BEGIN RECORDED INFORMATION

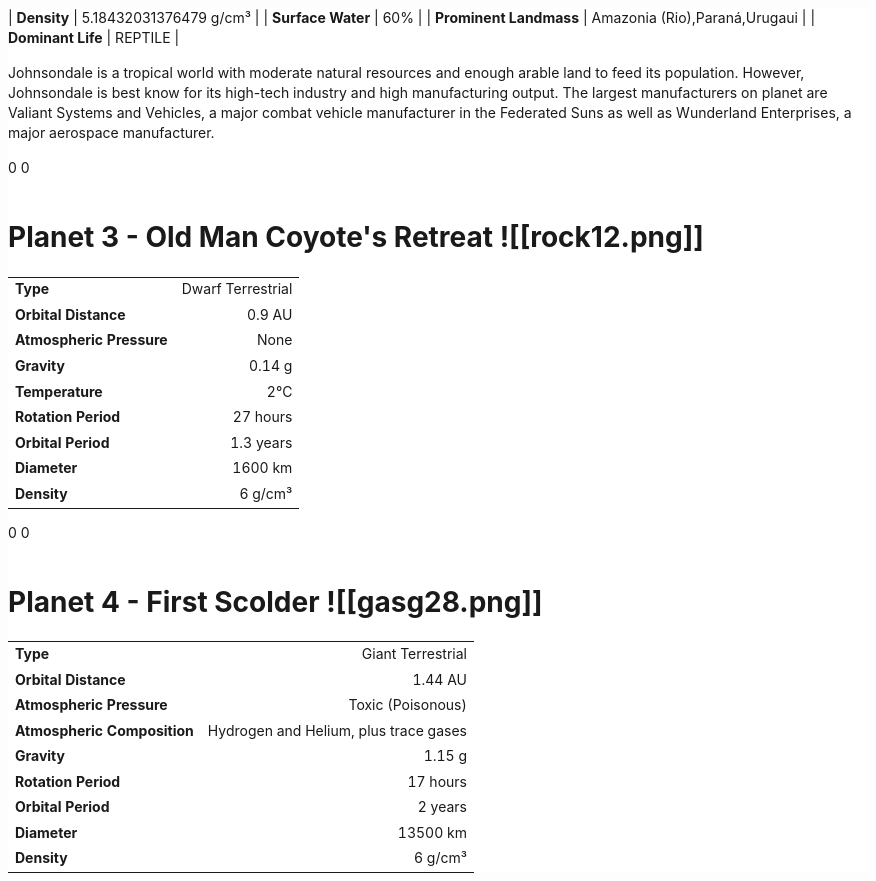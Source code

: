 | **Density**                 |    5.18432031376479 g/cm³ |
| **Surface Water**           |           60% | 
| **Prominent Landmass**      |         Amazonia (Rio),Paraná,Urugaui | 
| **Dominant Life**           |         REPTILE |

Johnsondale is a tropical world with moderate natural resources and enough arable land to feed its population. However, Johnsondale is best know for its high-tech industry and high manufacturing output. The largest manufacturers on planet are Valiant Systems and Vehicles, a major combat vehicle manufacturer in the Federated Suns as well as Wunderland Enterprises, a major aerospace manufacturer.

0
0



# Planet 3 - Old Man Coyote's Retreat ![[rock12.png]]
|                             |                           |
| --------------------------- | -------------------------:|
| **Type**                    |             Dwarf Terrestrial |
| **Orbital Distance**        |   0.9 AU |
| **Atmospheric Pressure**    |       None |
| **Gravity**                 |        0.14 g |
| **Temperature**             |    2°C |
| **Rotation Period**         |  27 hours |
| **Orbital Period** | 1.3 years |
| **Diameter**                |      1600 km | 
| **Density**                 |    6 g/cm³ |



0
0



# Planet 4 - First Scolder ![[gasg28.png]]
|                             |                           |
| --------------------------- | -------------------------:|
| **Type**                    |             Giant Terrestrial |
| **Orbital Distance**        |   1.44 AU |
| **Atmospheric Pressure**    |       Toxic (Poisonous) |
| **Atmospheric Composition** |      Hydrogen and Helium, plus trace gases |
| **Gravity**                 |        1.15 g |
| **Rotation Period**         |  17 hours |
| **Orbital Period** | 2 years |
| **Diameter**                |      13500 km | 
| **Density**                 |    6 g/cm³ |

END RECORDED INFORMATION
BEGIN RECORDED INFORMATION

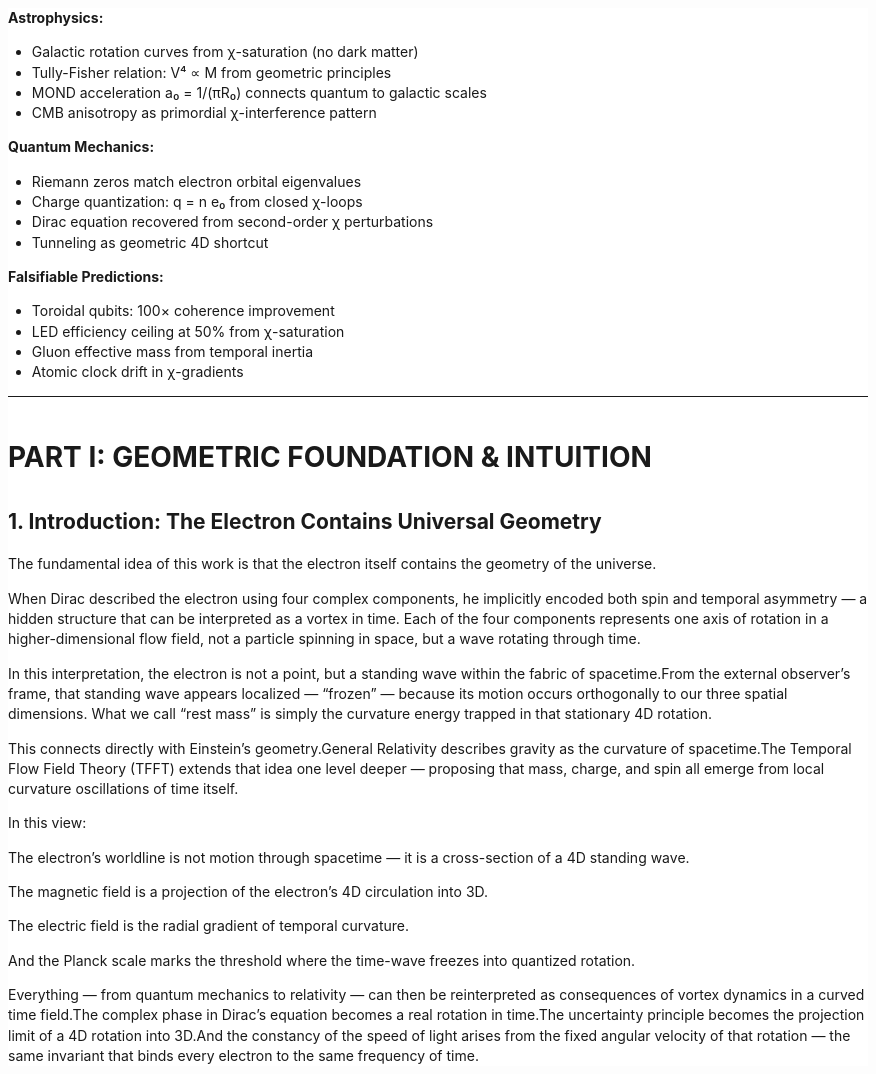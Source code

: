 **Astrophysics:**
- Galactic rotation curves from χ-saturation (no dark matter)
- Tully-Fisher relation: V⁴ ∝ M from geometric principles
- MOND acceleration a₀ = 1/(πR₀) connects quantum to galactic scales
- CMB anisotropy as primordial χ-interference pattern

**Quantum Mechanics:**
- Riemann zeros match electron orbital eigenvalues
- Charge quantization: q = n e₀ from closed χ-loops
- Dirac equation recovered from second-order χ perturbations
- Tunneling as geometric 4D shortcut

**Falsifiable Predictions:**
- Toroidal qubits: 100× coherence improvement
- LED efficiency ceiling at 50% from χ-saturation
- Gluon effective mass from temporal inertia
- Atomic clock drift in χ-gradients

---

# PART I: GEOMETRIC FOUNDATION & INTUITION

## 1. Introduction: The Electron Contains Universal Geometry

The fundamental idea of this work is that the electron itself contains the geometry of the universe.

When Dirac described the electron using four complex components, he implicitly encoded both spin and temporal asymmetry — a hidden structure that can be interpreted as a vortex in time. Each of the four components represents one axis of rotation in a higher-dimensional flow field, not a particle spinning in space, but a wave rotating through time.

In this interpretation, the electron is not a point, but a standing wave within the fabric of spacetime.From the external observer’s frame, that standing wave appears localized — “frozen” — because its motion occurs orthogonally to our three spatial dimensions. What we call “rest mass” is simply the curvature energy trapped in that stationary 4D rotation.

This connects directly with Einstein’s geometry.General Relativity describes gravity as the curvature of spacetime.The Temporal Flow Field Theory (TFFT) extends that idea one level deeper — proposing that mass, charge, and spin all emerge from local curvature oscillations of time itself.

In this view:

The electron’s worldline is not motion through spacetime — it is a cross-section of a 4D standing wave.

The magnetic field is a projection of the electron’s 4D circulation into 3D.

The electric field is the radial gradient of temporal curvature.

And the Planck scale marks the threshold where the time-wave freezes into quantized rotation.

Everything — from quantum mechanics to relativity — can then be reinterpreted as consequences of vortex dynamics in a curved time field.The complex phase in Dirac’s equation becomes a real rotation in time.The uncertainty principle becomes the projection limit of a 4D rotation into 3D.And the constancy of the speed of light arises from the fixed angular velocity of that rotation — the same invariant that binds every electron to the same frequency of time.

END RECORDED INFORMATION
BEGIN RECORDED INFORMATION

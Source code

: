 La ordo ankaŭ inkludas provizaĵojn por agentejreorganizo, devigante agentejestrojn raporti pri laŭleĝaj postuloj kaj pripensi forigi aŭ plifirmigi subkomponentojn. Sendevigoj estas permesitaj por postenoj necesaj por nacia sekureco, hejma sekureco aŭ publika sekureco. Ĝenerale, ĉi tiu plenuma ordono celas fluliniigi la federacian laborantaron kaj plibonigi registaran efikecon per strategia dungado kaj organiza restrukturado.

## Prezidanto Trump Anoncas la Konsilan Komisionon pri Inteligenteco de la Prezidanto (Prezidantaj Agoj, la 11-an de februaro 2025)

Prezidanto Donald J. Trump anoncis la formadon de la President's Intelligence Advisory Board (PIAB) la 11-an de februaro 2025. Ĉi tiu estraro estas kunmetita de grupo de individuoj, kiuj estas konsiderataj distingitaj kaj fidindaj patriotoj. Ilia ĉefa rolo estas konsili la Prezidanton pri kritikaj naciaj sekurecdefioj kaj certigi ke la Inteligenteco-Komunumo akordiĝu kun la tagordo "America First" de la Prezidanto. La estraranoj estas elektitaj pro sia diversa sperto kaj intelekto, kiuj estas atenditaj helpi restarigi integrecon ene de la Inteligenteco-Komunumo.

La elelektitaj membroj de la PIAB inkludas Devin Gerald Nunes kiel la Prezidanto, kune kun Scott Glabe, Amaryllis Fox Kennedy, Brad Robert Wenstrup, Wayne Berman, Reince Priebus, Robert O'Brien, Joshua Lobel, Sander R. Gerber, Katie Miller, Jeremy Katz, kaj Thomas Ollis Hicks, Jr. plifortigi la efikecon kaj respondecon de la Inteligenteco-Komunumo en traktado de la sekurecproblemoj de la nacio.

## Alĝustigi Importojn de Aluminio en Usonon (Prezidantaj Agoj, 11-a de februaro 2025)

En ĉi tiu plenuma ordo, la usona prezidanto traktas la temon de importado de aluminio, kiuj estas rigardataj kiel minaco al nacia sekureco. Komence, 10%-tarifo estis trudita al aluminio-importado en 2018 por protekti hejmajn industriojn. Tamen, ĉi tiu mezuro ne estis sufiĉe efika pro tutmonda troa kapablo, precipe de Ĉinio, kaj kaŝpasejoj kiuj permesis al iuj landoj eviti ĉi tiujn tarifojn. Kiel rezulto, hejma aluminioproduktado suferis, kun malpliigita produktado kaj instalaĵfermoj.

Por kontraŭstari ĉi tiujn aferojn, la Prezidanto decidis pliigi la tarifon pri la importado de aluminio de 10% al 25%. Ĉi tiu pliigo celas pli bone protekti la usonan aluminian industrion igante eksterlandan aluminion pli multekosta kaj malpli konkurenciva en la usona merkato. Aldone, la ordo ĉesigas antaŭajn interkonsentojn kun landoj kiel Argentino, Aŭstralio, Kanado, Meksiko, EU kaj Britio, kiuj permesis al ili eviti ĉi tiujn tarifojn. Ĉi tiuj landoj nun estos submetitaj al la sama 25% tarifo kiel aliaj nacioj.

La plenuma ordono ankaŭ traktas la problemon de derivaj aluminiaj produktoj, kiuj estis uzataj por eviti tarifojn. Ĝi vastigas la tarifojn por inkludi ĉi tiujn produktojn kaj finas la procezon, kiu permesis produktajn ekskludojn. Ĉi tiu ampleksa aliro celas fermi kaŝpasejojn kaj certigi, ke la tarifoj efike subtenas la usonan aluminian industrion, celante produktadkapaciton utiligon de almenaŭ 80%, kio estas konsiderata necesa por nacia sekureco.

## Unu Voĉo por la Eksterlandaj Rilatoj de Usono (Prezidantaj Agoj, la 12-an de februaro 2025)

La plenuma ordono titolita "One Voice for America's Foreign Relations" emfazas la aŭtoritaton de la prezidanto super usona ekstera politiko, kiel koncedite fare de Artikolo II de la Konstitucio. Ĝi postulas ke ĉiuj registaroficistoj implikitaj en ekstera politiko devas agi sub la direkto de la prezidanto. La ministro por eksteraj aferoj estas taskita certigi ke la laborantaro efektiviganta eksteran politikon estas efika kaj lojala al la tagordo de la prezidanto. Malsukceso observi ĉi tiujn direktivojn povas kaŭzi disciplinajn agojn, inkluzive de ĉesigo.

END RECORDED INFORMATION

◆ WORK TO BE COMPLETED
Tell how many lines in the entries above include the string "Distance", and write nothing but the number.

◆ ANSWER BOX
2